DocketNumber: 20122
Citation Numbers: 104 S.E.2d 905, 214 Ga. 350
Judges: Almand
Filed Date: 9/5/1958
Status: Precedential
Modified Date: 10/19/2024
Supreme Court of Georgia.
James N. Rahal, for plaintiff in error.
B. D. Dubberly, Solicitor-General, Eugene Cook, Attorney-General, Rubye G. Jackson, Deputy Assistant Attorney-General, contra.
ALMAND, Justice.
J. C. Murray, under an indictment charging him with the murder of M. D. Abbott, by shooting him with a shotgun, was found guilty without a recommendation of mercy, and was sentenced to death by electrocution. His motion for a new trial upon the general and special grounds was denied, and he now seeks a review of this judgment.
*351 1. Special ground one assigns as error the court's failure to define manslaughter in its charge to the jury. The evidence on behalf of the State shows that the homicide was premeditated murder. The defendant having introduced no evidence, and there being nothing in his statement that indicates in the slightest that the homicide was manslaughter, the court did not err in failing to charge on the law of manslaughter as defined in Code § 26-1006. See Bruce v. State, 139 Ga. 594 (77 S.E. 797), Plummer v. State, 200 Ga. 641 (38 S.E.2d 411).
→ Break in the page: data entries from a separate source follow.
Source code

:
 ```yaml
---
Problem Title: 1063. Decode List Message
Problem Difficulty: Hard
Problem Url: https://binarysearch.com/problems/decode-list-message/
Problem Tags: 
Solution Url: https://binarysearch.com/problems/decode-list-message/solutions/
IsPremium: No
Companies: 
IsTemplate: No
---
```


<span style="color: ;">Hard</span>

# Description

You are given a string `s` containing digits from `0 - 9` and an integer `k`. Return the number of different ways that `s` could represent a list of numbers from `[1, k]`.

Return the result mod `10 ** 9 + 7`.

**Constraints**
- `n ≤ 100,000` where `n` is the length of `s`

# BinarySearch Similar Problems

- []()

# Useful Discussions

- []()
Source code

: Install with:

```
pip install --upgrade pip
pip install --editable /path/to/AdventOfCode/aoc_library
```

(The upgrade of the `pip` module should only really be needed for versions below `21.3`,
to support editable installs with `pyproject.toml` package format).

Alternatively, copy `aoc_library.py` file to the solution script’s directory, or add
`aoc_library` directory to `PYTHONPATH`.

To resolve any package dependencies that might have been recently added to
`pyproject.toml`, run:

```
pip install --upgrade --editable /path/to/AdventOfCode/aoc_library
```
2. In the second ground of the amended motion for a new trial, error is assigned on the court's failure to charge Code § 38-307 as to dying declarations. On the trial of one indicted for murder, where the court after a preliminary hearing admits in evidence dying declarations offered by the State as evidence in the case, the failure of the court to instruct the jury as to their consideration of such evidence is not cause for a new trial, where the State does not rely, as here, for conviction solely on dying declarations, and where there is no appropriate and timely written request for instructions as to them. Thomas v. State, 150 Ga. 269 (1) (103 S.E. 244). This ground is without merit.
3. The third special ground asserts that the court erred in failing to charge Code § 38-411, which provides that a confession, to be admissible in evidence, must be made voluntarily, without being induced by another, by the slightest hope of benefit or remotest fear of injury. Failure to charge on the subject of confessions was not error in the absence of a timely written request. Miles v. State, 182 Ga. 75 (2) (185 S.E. 286).
4. The evidence shows a brutal and wanton assassination and fully supports the verdict of the jury.
Judgment affirmed. All the Justices concur.